When it comes to the Internet of Things (IoT), cities have enormous potential. A city needs to manage many different processes and priorities ranging from trash collection to traffic management, for hundreds of thousands to millions of people distributed over a large area. Many of these processes can be enhanced through the use of IoT.
During the past several years we have seen more and more technology solutions being deployed to help cities optimize these processes and provide additional value to its citizens. Smart parking is perhaps one of the best known and perhaps the most visible for city inhabitants.
Typically an IoT solution stack for these processes is build on several layers: (1) sensors to measure, (2) for each type of sensor there is typically a compute infrastructure at the edge of the network near the sensors, to perform simple aggregation, protocol/access technology conversion and local processing/analytics, (3) connectivity (wireless, backbone) to transfer data to the cloud, (4) cloud for deeper analytics, business processes and long term data access.
No two cities however are the same and each city has its own unique challenges. Backbone network infrastructures are managed in different ways, and local views on privacy and security can differ substantially. Light poles form a natural infrastructure to connect sensors with the edge of the network as it provides power and physical security. However cities upgrade their physical infrastructures with different time tables, and upgrades take time (and money), which leads to different alternative IoT infrastructure deployments at the network edge. Each city is organized differently which means budgets are managed differently. The latter can be especially challenging if new services touch multiple departments.
But cities also face common IoT challenges. Different types of sensors typically come with their own edge hardware and service management software. If a city deploys multiple sensor platforms this leads to so-called box proliferation and service management siloes (what some people call the vertical approach to IoT). This is not only undesirable from an aesthetics point of view, but makes it harder (more costly) to manage the whole city IoT infrastructure.
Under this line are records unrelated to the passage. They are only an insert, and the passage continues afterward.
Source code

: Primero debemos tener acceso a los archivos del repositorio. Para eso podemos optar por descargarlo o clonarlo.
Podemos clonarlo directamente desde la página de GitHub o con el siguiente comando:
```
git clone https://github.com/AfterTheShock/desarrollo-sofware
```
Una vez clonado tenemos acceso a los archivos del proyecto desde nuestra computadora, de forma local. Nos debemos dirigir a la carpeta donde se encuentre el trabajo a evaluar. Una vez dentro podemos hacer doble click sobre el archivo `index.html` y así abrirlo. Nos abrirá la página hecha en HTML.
More sensors also means an increased security risk. Certain sensors have little processing power (to save money and battery life) which can make them targets for security attacks. While network security can filter out a lot of attacks there is still an increased risk of infecting the whole city infrastructure, specifically on an application level through data obfuscation. Sensor platforms do offer a certain level of security, but it is not always the primary focus within the solution and dealing with multiple platforms leads to multiple different security solutions.
The above challenges make it harder to scale up IoT in cities. Therefore a paradigm shift is needed towards a hyper distributed architecture of smart nodes: The heterogeneous edge hardware and software platforms should be replaced by a platform on which the virtualized services of the providers can be deployed. This so-called fog platform has hardened security as well as common libraries, features and hardware that can be used by the service providers to deploy their virtualized edge services. The fog platform also provides uniform edge service life-cycle management, policy based data and service access, as well as multi tenancy, reducing the cost for a city to manage such an infrastructure.
The fog platform is a win-win for the city and its edge service providers. Service providers can focus on their core competence of sensors, data aggregation/processing and business logic while leveraging standard security and processing features from the fog platform as well as the possibility to easier share and combine data (sometimes referred to as the horizontal approach to IoT) between different services.
For the city, the fog platform will make it easier to manage and deploy new edge services, without adding new boxes on the network edge for each new service, thereby reducing the capital and operational cost for managing the city IoT infrastructure.
The value of the fog platform for a city is not only the direct operational and capital cost savings as well as hardened security, but equally important is the shorter deployment cycle of new edge services, and easier data sharing between the traditional service siloes. With such an approach the city can become a large distributed test-bed to incubate new innovative ideas on data fusion and processing and develop new services that contribute to the overall quality of life for its citizens.
This is very exciting! thanks for posting.
This post is very similar to Mark Zuckerberg plan as he initiated the internet to many countries where there is no internet at all. He is very successful in implenting this plan and many countries have connected to the world. Thanks!